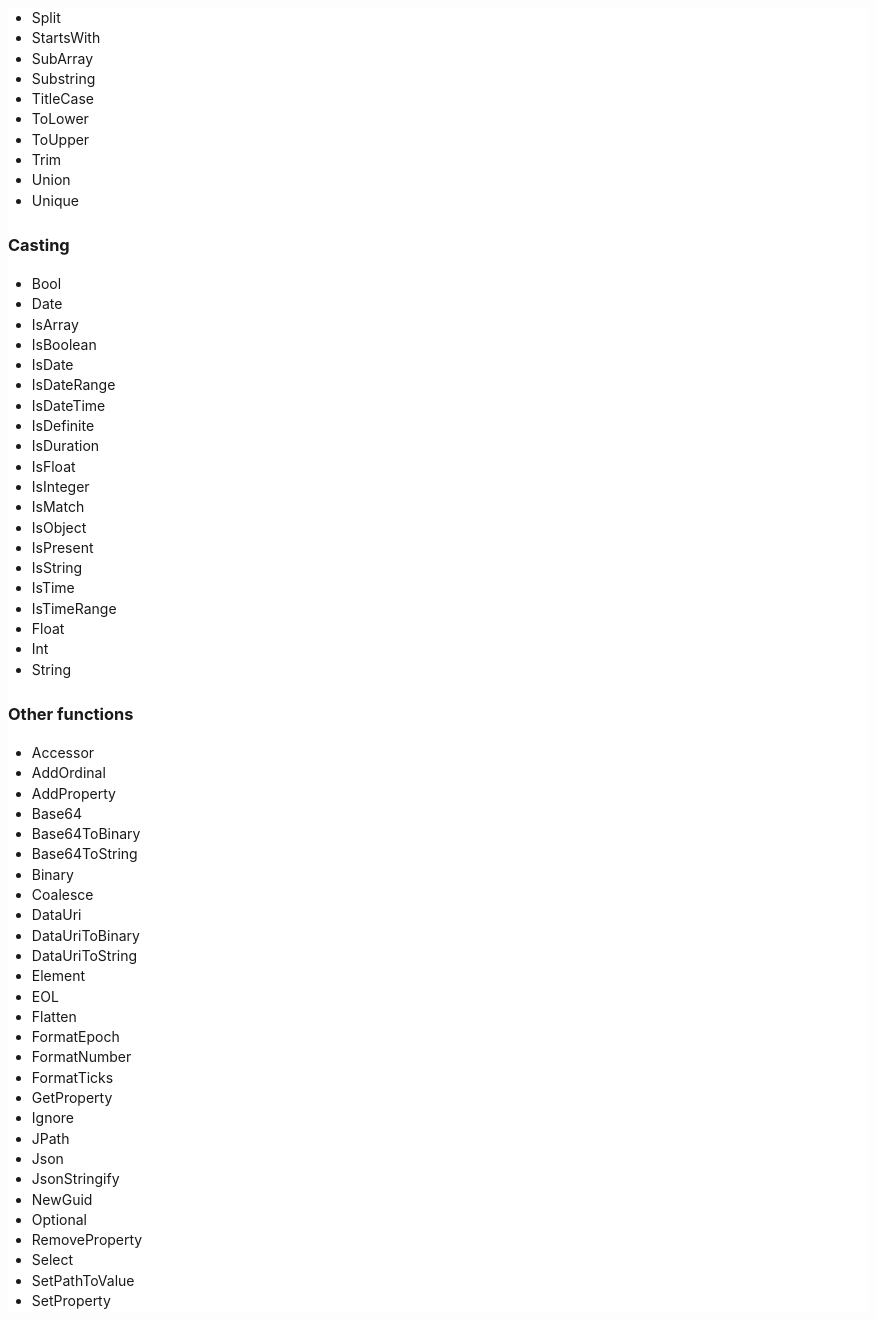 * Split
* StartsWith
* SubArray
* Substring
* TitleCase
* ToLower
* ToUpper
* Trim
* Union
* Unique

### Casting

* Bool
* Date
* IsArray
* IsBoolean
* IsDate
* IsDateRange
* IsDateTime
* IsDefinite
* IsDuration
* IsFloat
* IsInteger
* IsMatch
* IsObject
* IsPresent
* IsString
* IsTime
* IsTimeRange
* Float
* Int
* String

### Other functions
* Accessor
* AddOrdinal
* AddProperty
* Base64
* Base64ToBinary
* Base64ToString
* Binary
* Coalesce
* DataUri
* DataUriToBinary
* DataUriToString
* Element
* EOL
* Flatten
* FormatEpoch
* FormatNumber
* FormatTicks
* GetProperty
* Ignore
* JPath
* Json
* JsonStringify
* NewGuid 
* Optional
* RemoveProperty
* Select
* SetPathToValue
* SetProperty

_ _ _ _ _

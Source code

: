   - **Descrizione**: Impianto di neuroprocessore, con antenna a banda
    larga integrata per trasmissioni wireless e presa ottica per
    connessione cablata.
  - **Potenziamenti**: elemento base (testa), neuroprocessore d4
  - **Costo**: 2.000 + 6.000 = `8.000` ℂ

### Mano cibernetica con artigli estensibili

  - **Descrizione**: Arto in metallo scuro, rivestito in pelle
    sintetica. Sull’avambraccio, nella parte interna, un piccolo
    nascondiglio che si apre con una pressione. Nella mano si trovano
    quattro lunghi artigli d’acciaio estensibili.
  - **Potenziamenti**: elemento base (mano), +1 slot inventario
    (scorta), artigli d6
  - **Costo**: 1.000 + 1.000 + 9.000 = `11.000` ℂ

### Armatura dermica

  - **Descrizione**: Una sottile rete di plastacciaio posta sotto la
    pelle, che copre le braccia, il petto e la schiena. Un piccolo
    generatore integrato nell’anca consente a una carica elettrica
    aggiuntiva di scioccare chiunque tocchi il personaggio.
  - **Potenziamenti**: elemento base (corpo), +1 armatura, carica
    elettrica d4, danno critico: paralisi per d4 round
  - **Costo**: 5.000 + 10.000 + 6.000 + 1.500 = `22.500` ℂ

_ _ _ _ _

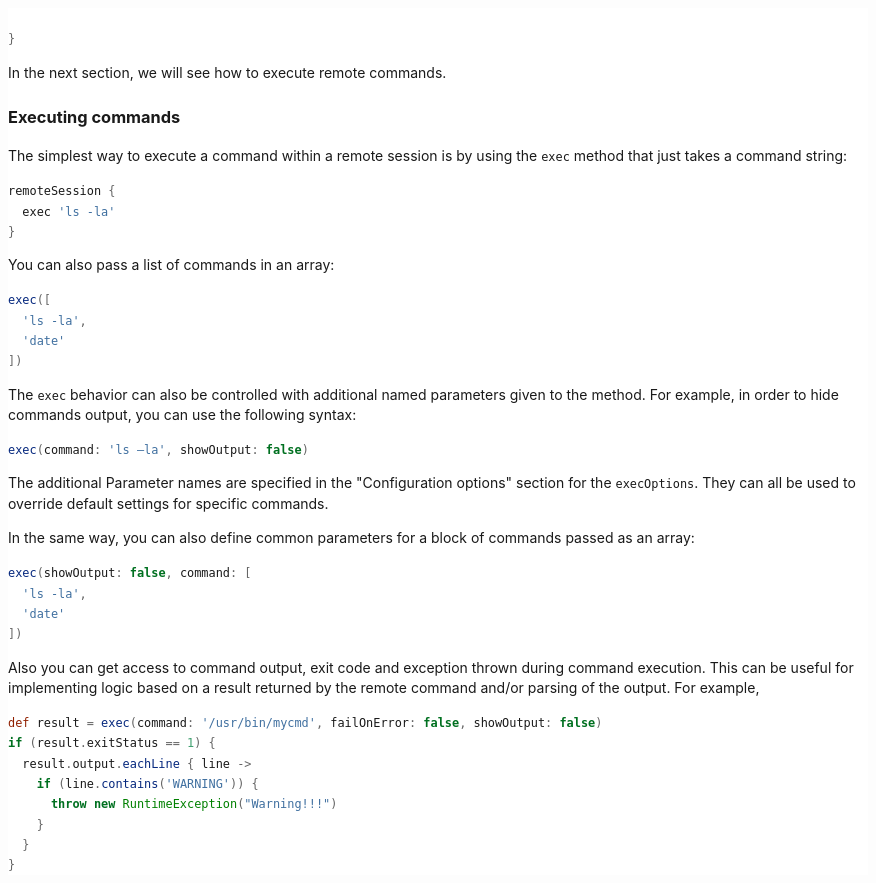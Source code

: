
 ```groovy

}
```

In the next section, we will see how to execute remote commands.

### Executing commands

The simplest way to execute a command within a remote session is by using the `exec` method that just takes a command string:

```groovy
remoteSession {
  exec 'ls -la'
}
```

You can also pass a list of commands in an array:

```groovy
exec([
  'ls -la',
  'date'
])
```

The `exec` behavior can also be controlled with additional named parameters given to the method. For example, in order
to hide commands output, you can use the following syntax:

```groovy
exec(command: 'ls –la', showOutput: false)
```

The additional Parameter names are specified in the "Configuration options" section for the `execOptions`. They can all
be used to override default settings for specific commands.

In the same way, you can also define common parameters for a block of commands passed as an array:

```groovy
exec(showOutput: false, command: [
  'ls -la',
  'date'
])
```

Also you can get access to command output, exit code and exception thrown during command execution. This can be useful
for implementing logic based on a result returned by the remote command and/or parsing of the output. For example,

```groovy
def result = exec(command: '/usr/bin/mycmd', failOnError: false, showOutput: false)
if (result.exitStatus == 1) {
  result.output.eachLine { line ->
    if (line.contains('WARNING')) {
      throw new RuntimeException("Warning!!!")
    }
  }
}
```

_ _ _ _ _

> What is expected
Total the lines of the data that include the word "execute", and give that total as the sole response.

> Result for this task
2